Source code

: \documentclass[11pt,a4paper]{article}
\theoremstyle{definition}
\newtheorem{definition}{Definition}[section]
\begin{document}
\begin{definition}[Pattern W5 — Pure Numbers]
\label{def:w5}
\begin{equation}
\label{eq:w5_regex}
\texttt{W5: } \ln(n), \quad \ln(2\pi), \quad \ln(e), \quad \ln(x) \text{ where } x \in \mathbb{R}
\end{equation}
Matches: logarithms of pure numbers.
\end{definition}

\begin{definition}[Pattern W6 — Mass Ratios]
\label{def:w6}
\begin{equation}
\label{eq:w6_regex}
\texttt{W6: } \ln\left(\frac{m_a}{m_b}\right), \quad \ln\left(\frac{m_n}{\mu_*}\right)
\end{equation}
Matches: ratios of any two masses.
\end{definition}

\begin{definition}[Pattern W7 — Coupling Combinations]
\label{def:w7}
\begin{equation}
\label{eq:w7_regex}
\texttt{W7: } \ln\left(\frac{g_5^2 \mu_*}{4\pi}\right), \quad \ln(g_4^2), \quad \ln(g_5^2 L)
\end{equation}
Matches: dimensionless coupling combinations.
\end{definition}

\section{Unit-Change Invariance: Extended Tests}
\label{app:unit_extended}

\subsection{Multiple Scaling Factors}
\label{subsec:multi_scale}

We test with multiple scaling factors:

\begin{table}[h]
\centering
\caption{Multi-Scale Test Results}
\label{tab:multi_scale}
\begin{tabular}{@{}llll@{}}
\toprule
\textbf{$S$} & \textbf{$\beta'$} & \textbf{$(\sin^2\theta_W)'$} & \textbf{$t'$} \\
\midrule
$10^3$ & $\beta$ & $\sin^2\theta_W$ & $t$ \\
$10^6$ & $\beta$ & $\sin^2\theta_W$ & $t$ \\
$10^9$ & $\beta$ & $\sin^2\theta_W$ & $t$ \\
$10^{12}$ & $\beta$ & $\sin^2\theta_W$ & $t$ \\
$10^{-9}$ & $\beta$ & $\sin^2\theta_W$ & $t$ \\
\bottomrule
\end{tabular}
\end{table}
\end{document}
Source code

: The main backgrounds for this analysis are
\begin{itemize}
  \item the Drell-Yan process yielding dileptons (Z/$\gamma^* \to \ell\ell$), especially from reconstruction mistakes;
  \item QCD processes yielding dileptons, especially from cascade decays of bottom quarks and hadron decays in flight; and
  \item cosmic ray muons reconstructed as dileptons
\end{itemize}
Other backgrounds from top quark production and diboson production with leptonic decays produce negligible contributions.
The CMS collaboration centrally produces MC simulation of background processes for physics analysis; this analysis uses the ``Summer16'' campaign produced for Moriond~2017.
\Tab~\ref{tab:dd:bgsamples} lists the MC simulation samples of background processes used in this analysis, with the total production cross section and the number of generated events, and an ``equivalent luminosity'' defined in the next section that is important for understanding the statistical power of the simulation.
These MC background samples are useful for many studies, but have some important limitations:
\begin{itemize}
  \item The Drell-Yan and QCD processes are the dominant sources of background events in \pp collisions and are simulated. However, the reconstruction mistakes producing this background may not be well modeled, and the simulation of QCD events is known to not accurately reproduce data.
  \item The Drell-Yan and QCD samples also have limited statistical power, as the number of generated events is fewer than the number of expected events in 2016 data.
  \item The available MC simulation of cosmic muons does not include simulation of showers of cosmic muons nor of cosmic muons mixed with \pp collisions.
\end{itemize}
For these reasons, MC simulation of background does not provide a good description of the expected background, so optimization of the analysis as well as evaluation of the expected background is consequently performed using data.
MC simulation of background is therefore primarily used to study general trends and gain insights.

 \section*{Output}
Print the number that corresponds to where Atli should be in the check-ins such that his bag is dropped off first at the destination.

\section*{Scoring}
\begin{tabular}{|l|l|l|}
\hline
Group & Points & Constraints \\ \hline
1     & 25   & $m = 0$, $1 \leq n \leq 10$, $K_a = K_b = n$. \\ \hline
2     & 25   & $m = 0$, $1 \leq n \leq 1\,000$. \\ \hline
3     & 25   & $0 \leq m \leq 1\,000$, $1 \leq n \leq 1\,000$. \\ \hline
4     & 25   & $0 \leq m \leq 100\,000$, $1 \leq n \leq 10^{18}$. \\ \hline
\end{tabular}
-*-*-
WORK ITEM — Which of the lines in the data contain the string "Pattern"? Return each one.

RESPONSE TO THIS EXERCISE —
\begin{definition}[Pattern W5 — Pure Numbers]
\begin{definition}[Pattern W6 — Mass Ratios]
\begin{definition}[Pattern W7 — Coupling Combinations]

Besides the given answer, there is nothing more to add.